(TASK MATERIAL Opens)

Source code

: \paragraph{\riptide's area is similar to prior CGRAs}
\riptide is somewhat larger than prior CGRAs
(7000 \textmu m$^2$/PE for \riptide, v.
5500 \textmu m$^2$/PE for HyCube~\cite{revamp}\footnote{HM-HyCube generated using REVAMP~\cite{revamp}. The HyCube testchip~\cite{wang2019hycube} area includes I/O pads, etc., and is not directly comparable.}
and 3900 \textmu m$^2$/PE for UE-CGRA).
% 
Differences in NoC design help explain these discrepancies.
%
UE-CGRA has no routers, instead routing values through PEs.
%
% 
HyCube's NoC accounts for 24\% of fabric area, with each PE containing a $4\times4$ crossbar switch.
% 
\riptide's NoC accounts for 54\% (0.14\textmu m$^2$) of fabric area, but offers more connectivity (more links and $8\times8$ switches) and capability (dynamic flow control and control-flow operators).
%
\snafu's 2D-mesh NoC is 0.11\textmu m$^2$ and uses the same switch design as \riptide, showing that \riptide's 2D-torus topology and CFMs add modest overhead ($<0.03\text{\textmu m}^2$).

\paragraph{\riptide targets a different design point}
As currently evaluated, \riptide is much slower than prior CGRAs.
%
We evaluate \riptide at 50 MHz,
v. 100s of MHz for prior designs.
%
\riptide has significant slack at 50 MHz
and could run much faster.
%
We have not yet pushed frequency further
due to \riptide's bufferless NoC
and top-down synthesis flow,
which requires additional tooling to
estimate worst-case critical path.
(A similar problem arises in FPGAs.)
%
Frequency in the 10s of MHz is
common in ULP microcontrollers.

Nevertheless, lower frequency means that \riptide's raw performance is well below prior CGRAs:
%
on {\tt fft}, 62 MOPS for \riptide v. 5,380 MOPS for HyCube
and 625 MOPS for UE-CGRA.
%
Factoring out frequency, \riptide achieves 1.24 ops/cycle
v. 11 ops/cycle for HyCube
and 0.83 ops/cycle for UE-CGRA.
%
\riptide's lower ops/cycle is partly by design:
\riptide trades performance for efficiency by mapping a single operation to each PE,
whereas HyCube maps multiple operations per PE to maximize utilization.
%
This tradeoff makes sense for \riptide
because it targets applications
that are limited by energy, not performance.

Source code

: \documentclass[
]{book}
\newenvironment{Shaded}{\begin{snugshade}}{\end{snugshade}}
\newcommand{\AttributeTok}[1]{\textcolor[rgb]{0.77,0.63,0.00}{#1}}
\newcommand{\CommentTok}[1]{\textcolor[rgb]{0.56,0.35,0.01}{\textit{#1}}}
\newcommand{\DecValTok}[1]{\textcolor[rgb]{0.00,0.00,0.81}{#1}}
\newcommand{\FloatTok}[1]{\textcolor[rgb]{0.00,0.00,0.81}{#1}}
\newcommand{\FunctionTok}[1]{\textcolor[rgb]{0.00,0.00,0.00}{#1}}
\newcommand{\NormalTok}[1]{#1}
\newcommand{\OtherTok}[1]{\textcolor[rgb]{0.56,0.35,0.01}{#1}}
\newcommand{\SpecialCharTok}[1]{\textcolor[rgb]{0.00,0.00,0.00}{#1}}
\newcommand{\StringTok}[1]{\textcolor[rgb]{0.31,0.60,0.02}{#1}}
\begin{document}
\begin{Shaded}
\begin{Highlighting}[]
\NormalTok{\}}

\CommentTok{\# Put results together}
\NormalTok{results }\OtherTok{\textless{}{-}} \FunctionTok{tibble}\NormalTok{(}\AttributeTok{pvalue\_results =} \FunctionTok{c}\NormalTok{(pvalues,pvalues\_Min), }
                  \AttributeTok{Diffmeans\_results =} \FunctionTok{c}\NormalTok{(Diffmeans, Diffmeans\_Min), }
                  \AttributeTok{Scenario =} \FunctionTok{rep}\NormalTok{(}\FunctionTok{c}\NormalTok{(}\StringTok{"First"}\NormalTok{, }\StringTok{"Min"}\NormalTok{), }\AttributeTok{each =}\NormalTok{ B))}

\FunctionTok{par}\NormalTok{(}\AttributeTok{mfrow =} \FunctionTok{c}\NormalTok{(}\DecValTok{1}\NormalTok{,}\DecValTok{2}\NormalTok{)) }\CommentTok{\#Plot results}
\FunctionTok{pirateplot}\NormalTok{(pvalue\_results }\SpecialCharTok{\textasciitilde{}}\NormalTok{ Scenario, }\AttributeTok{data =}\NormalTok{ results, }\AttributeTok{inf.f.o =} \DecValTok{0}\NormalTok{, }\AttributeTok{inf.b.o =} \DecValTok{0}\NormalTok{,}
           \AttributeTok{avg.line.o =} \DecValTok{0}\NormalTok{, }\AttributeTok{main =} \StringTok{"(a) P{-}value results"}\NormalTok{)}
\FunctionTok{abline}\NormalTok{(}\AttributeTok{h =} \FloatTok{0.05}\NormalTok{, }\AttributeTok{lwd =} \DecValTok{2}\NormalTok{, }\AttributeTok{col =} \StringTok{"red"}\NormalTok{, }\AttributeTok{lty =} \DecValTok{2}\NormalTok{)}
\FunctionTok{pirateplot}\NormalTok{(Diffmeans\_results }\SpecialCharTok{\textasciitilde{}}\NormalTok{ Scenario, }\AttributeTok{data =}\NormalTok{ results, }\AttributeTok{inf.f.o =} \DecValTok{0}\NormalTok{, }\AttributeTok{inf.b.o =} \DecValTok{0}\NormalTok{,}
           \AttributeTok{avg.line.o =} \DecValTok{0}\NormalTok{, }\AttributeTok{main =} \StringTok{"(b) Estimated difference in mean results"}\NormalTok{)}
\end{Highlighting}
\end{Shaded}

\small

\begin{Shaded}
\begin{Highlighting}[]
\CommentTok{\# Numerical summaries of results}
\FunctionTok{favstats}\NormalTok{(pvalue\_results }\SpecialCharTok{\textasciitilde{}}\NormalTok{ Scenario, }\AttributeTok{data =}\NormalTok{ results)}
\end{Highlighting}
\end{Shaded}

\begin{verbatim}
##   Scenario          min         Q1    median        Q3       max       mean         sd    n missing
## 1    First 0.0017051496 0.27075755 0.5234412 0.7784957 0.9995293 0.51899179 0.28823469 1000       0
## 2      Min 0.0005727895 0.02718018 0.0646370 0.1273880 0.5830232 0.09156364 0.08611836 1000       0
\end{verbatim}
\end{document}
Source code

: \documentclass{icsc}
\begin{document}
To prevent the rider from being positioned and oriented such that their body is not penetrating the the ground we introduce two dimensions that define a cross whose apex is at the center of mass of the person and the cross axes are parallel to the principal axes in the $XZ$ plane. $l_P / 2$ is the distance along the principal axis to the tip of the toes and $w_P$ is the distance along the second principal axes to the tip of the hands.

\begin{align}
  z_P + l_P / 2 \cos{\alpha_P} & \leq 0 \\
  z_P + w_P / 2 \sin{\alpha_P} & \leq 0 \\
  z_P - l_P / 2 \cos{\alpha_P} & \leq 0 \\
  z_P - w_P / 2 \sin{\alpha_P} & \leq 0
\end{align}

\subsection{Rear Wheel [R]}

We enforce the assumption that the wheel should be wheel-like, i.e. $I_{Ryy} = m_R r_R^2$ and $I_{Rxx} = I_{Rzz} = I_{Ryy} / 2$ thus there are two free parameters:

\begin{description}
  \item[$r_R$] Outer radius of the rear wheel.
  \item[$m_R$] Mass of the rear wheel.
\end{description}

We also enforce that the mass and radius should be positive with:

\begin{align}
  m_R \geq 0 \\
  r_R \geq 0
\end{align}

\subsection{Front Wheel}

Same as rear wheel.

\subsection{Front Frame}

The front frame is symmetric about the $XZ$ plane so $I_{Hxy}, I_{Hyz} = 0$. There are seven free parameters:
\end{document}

(TASK MATERIAL Closes)

> _ACTION ITEM_
Each entry above should be written again exactly.

> _RESULT BELOW_
Source code

: \paragraph{\riptide's area is similar to prior CGRAs}
\riptide is somewhat larger than prior CGRAs
(7000 \textmu m$^2$/PE for \riptide, v.
5500 \textmu m$^2$/PE for HyCube~\cite{revamp}\footnote{HM-HyCube generated using REVAMP~\cite{revamp}. The HyCube testchip~\cite{wang2019hycube} area includes I/O pads, etc., and is not directly comparable.}
and 3900 \textmu m$^2$/PE for UE-CGRA).
% 
Differences in NoC design help explain these discrepancies.
%
UE-CGRA has no routers, instead routing values through PEs.
%
% 
HyCube's NoC accounts for 24\% of fabric area, with each PE containing a $4\times4$ crossbar switch.
% 
\riptide's NoC accounts for 54\% (0.14\textmu m$^2$) of fabric area, but offers more connectivity (more links and $8\times8$ switches) and capability (dynamic flow control and control-flow operators).
%
\snafu's 2D-mesh NoC is 0.11\textmu m$^2$ and uses the same switch design as \riptide, showing that \riptide's 2D-torus topology and CFMs add modest overhead ($<0.03\text{\textmu m}^2$).

\paragraph{\riptide targets a different design point}
As currently evaluated, \riptide is much slower than prior CGRAs.
%
We evaluate \riptide at 50 MHz,
v. 100s of MHz for prior designs.
%
\riptide has significant slack at 50 MHz
and could run much faster.
%
We have not yet pushed frequency further
due to \riptide's bufferless NoC
and top-down synthesis flow,
which requires additional tooling to
estimate worst-case critical path.
(A similar problem arises in FPGAs.)
%
Frequency in the 10s of MHz is
common in ULP microcontrollers.

Nevertheless, lower frequency means that \riptide's raw performance is well below prior CGRAs:
%
on {\tt fft}, 62 MOPS for \riptide v. 5,380 MOPS for HyCube
and 625 MOPS for UE-CGRA.
%
Factoring out frequency, \riptide achieves 1.24 ops/cycle
v. 11 ops/cycle for HyCube
and 0.83 ops/cycle for UE-CGRA.
%
\riptide's lower ops/cycle is partly by design:
\riptide trades performance for efficiency by mapping a single operation to each PE,
whereas HyCube maps multiple operations per PE to maximize utilization.
%
This tradeoff makes sense for \riptide
because it targets applications
that are limited by energy, not performance.

Source code

: \documentclass[
]{book}
\newenvironment{Shaded}{\begin{snugshade}}{\end{snugshade}}
\newcommand{\AttributeTok}[1]{\textcolor[rgb]{0.77,0.63,0.00}{#1}}
\newcommand{\CommentTok}[1]{\textcolor[rgb]{0.56,0.35,0.01}{\textit{#1}}}
\newcommand{\DecValTok}[1]{\textcolor[rgb]{0.00,0.00,0.81}{#1}}
\newcommand{\FloatTok}[1]{\textcolor[rgb]{0.00,0.00,0.81}{#1}}
\newcommand{\FunctionTok}[1]{\textcolor[rgb]{0.00,0.00,0.00}{#1}}
\newcommand{\NormalTok}[1]{#1}
\newcommand{\OtherTok}[1]{\textcolor[rgb]{0.56,0.35,0.01}{#1}}
\newcommand{\SpecialCharTok}[1]{\textcolor[rgb]{0.00,0.00,0.00}{#1}}
\newcommand{\StringTok}[1]{\textcolor[rgb]{0.31,0.60,0.02}{#1}}
\begin{document}
\begin{Shaded}
\begin{Highlighting}[]
\NormalTok{\}}

\CommentTok{\# Put results together}
\NormalTok{results }\OtherTok{\textless{}{-}} \FunctionTok{tibble}\NormalTok{(}\AttributeTok{pvalue\_results =} \FunctionTok{c}\NormalTok{(pvalues,pvalues\_Min), }
                  \AttributeTok{Diffmeans\_results =} \FunctionTok{c}\NormalTok{(Diffmeans, Diffmeans\_Min), }
                  \AttributeTok{Scenario =} \FunctionTok{rep}\NormalTok{(}\FunctionTok{c}\NormalTok{(}\StringTok{"First"}\NormalTok{, }\StringTok{"Min"}\NormalTok{), }\AttributeTok{each =}\NormalTok{ B))}

\FunctionTok{par}\NormalTok{(}\AttributeTok{mfrow =} \FunctionTok{c}\NormalTok{(}\DecValTok{1}\NormalTok{,}\DecValTok{2}\NormalTok{)) }\CommentTok{\#Plot results}
\FunctionTok{pirateplot}\NormalTok{(pvalue\_results }\SpecialCharTok{\textasciitilde{}}\NormalTok{ Scenario, }\AttributeTok{data =}\NormalTok{ results, }\AttributeTok{inf.f.o =} \DecValTok{0}\NormalTok{, }\AttributeTok{inf.b.o =} \DecValTok{0}\NormalTok{,}
           \AttributeTok{avg.line.o =} \DecValTok{0}\NormalTok{, }\AttributeTok{main =} \StringTok{"(a) P{-}value results"}\NormalTok{)}
\FunctionTok{abline}\NormalTok{(}\AttributeTok{h =} \FloatTok{0.05}\NormalTok{, }\AttributeTok{lwd =} \DecValTok{2}\NormalTok{, }\AttributeTok{col =} \StringTok{"red"}\NormalTok{, }\AttributeTok{lty =} \DecValTok{2}\NormalTok{)}
\FunctionTok{pirateplot}\NormalTok{(Diffmeans\_results }\SpecialCharTok{\textasciitilde{}}\NormalTok{ Scenario, }\AttributeTok{data =}\NormalTok{ results, }\AttributeTok{inf.f.o =} \DecValTok{0}\NormalTok{, }\AttributeTok{inf.b.o =} \DecValTok{0}\NormalTok{,}
           \AttributeTok{avg.line.o =} \DecValTok{0}\NormalTok{, }\AttributeTok{main =} \StringTok{"(b) Estimated difference in mean results"}\NormalTok{)}
\end{Highlighting}
\end{Shaded}

\small

\begin{Shaded}
\begin{Highlighting}[]
\CommentTok{\# Numerical summaries of results}
\FunctionTok{favstats}\NormalTok{(pvalue\_results }\SpecialCharTok{\textasciitilde{}}\NormalTok{ Scenario, }\AttributeTok{data =}\NormalTok{ results)}
\end{Highlighting}
\end{Shaded}

\begin{verbatim}
##   Scenario          min         Q1    median        Q3       max       mean         sd    n missing
## 1    First 0.0017051496 0.27075755 0.5234412 0.7784957 0.9995293 0.51899179 0.28823469 1000       0
## 2      Min 0.0005727895 0.02718018 0.0646370 0.1273880 0.5830232 0.09156364 0.08611836 1000       0
\end{verbatim}
\end{document}
Source code

: \documentclass{icsc}
\begin{document}
To prevent the rider from being positioned and oriented such that their body is not penetrating the the ground we introduce two dimensions that define a cross whose apex is at the center of mass of the person and the cross axes are parallel to the principal axes in the $XZ$ plane. $l_P / 2$ is the distance along the principal axis to the tip of the toes and $w_P$ is the distance along the second principal axes to the tip of the hands.

\begin{align}
  z_P + l_P / 2 \cos{\alpha_P} & \leq 0 \\
  z_P + w_P / 2 \sin{\alpha_P} & \leq 0 \\
  z_P - l_P / 2 \cos{\alpha_P} & \leq 0 \\
  z_P - w_P / 2 \sin{\alpha_P} & \leq 0
\end{align}

\subsection{Rear Wheel [R]}

We enforce the assumption that the wheel should be wheel-like, i.e. $I_{Ryy} = m_R r_R^2$ and $I_{Rxx} = I_{Rzz} = I_{Ryy} / 2$ thus there are two free parameters:

\begin{description}
  \item[$r_R$] Outer radius of the rear wheel.
  \item[$m_R$] Mass of the rear wheel.
\end{description}

We also enforce that the mass and radius should be positive with:

\begin{align}
  m_R \geq 0 \\
  r_R \geq 0
\end{align}

\subsection{Front Wheel}

Same as rear wheel.

\subsection{Front Frame}

The front frame is symmetric about the $XZ$ plane so $I_{Hxy}, I_{Hyz} = 0$. There are seven free parameters:
\end{document}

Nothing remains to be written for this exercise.